PROJECT SUMMARY – Diabetic foot ulcers (DFU) are an enormously costly worldwide health concern. They
cause nearly 80,000 lower leg amputations annually in the U.S. alone and are associated with significantly
increased likelihood of death. Strategies to improve their healing have been a subject of intense study for
decades, yet myriad cellular and pathophysiological abnormalities continue to severely limit efficacy of
standard therapies. Promising therapeutic alternatives include the application of cellular scaffolds, topical
growth factors (especially platelet-derived growth factor), or combination wound dressings. However, the
incidence of complete closure remains strikingly low and growth factor delivery strategies largely fail owing to
their instability in the inflammatory, MMP-rich environment of the chronic wound. New strategies that can
normalize this proteolytic and inflammatory environment, by stimulating local production of therapeutic proteins
by fibroblasts and macrophages, would thus offer a provocative approach to improve clinical outcomes.
We have recently demonstrated that protease activity in the wound bed can be harnessed to
stimulate localized growth factor gene delivery and provide tailorable expression of growth factors
over multiweek timeframes. We introduce collagen mimetic peptide (CMP) and therapeutic gene-modified
collagens (COATs) as a platform for (i) robust retention of growth factor-encoding polyplexes in collagen-
containing wound dressings and (ii) localized, cell-initiated gene delivery during collagen remodeling. Because
COATs integrate DNA polyplexes directly into collagen fibrils, our approaches have been shown to significantly
improve in vivo wound repair at concentrations of growth factors orders of magnitude lower than those in
currently employed topical therapies. These outcomes, coupled with recent advances in the translation of other
gene therapies, suggests the high potential for clinical impact of the COATs platform.
In the proposed R01 program, we will apply COATs in experimental DFUs and cell-based assays to
understand three important aspects of orchestrating wound repair, in the following three Aims. In Aim 1, we will
probe variations in CMP modifications that optimize the extended delivery of genes (initially for platelet-derived
growth factor (PDGF)) in a murine diabetic wound environment.

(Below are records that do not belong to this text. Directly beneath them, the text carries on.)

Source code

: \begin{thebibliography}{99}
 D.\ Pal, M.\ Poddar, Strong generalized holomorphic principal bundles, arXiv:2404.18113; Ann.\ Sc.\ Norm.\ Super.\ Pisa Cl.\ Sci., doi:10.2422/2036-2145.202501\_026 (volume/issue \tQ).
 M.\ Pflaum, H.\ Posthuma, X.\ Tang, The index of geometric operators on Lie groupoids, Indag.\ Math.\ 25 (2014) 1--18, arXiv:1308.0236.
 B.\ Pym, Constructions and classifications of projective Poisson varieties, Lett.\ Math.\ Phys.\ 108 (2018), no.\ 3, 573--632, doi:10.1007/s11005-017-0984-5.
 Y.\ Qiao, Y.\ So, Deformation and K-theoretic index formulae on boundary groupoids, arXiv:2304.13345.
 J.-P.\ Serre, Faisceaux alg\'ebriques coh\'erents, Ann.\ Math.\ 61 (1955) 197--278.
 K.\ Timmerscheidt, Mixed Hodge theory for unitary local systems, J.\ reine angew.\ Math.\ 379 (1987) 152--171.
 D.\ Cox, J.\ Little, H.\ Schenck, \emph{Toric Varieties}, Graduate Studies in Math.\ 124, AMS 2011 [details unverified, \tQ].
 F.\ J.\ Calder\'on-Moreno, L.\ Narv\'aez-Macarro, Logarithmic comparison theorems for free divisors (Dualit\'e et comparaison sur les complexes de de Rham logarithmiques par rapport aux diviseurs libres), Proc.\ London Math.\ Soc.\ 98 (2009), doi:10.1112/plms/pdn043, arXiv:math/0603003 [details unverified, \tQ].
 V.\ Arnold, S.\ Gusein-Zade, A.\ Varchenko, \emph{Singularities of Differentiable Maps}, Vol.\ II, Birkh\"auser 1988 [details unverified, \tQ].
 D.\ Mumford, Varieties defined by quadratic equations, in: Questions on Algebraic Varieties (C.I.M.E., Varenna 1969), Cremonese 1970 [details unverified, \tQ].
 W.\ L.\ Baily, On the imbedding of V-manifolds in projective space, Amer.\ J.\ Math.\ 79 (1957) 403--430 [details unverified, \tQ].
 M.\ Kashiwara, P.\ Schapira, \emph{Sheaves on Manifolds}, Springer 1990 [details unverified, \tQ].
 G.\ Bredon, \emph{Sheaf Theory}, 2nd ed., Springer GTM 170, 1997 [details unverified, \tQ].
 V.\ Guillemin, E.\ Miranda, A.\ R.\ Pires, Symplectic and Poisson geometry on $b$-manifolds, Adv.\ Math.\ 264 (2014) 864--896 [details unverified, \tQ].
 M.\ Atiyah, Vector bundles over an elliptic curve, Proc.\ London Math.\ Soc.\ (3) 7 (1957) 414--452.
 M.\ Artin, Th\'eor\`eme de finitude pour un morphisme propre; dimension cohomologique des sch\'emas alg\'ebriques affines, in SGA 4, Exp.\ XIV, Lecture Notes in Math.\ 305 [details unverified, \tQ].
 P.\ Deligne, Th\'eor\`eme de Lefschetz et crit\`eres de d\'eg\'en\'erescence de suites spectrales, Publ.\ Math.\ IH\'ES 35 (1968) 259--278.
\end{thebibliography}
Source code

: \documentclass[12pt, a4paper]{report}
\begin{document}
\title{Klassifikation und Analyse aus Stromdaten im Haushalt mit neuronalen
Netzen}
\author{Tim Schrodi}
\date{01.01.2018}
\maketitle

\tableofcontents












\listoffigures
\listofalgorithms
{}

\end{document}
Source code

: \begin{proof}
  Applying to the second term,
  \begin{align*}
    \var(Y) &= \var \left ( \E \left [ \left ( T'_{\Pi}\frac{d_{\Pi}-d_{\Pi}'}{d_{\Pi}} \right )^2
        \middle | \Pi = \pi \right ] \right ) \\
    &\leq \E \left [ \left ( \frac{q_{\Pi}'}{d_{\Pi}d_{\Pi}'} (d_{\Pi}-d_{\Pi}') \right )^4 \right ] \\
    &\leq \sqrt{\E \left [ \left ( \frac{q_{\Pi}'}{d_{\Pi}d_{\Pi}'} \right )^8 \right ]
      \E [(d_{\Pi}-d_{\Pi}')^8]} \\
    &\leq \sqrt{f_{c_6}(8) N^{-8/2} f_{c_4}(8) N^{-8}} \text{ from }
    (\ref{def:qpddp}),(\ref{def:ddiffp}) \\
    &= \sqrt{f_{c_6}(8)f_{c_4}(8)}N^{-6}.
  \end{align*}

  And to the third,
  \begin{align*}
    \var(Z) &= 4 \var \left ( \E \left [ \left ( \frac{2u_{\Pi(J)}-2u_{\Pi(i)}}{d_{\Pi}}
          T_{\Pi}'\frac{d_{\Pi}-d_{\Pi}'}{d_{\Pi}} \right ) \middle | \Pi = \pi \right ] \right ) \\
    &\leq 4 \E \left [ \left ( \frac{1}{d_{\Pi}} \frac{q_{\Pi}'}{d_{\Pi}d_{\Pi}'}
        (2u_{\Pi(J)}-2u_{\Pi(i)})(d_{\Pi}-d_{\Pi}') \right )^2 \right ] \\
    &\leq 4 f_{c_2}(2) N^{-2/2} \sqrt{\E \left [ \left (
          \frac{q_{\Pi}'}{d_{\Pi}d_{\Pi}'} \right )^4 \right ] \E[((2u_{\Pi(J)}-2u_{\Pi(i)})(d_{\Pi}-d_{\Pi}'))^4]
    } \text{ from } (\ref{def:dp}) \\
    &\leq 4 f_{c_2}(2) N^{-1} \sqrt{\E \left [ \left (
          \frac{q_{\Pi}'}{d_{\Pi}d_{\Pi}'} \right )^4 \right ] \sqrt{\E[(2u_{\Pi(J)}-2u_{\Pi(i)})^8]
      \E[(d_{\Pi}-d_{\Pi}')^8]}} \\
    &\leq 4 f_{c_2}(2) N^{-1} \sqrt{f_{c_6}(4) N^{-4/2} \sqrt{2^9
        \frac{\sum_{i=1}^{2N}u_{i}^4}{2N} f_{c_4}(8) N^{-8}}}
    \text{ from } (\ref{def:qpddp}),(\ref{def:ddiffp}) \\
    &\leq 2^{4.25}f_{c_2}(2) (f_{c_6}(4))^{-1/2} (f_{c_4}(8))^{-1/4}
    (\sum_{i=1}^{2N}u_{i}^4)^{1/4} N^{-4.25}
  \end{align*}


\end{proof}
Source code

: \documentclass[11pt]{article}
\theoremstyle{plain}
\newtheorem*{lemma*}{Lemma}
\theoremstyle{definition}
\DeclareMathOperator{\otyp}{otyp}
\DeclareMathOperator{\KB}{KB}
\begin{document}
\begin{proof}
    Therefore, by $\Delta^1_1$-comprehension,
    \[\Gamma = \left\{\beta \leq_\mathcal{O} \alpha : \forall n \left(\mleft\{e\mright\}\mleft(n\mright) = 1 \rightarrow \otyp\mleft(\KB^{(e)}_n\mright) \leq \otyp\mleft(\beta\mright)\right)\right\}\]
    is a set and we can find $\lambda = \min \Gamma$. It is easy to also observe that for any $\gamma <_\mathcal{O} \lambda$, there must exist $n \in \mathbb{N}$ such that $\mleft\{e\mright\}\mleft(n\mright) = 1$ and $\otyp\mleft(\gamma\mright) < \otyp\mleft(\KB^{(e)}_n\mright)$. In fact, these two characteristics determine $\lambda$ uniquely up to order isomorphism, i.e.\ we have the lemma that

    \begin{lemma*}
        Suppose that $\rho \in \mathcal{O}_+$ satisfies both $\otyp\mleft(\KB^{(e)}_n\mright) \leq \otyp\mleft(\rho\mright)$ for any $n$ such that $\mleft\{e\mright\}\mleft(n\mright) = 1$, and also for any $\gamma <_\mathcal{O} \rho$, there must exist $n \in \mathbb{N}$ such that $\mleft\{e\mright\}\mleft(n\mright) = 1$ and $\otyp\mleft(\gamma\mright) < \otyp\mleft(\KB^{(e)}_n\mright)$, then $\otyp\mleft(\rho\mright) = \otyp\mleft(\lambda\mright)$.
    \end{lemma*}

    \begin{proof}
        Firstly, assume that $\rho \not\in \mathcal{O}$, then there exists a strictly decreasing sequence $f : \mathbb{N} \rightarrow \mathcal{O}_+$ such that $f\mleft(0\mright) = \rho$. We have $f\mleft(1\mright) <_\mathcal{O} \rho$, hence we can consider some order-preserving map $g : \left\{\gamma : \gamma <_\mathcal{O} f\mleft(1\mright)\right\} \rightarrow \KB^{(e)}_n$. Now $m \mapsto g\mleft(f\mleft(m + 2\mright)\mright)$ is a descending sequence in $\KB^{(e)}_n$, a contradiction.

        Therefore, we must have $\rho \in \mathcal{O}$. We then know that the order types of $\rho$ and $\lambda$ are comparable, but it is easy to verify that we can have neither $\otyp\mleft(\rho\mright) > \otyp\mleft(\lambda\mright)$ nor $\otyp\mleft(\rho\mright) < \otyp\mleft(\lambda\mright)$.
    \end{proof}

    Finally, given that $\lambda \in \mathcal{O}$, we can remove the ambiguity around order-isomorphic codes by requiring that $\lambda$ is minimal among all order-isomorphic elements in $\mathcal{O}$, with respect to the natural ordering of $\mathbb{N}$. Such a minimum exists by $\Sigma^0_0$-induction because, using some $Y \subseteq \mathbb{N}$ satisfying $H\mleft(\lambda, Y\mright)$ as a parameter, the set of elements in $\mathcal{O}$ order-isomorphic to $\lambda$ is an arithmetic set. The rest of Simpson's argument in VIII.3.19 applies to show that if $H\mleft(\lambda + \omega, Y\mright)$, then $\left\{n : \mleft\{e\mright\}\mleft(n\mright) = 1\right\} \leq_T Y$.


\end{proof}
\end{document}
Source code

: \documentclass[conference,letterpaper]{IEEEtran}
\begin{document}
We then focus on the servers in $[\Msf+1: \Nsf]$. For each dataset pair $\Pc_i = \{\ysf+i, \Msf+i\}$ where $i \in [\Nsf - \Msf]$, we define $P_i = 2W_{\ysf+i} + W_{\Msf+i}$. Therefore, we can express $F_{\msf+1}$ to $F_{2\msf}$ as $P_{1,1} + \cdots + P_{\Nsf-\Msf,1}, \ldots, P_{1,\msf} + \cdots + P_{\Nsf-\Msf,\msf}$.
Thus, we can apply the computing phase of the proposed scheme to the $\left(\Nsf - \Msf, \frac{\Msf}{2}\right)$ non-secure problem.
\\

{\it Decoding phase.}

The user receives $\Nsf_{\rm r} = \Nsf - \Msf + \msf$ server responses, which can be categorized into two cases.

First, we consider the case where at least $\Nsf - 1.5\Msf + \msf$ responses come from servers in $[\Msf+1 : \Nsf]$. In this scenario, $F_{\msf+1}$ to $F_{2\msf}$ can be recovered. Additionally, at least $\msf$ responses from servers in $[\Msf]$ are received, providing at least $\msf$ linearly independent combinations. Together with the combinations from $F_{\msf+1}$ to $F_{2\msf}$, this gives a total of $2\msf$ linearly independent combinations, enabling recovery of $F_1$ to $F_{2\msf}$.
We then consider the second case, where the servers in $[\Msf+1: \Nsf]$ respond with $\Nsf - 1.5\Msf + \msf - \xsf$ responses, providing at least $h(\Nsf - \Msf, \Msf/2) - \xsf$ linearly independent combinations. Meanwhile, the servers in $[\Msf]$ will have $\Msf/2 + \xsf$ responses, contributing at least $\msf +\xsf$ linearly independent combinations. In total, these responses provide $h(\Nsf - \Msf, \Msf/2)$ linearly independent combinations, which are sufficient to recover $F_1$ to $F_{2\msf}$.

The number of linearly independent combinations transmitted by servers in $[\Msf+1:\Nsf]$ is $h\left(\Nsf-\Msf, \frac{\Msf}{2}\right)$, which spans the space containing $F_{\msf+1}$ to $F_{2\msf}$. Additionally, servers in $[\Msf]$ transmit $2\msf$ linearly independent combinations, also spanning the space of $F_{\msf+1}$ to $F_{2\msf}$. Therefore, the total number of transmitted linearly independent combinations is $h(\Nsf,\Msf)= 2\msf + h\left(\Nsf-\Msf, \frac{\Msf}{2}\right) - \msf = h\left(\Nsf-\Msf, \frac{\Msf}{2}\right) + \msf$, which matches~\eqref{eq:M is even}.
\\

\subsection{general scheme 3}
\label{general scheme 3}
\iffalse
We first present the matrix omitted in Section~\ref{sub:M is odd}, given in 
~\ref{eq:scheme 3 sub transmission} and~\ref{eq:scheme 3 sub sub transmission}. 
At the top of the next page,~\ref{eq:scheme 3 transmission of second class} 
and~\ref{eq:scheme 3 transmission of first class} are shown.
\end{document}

In Aim 2, we will complement these studies
with cell-based investigations that elucidate the role of MMPs (soluble and membrane-bound) in regulating
PDGF gene delivery by COATs and PDGF protein lifetime. In Aim 3, we will test how COATs-mediated,
sequential delivery of genes for immunomodulatory cytokines (IL4 and IL10) modulates MMP activity in DFUs.
These approaches will provide both mechanistic insights for resolving the chronicity of DFUs, and also a new
platform that could be integrated into existing wound-care strategies to dramatically improve clinical outcomes.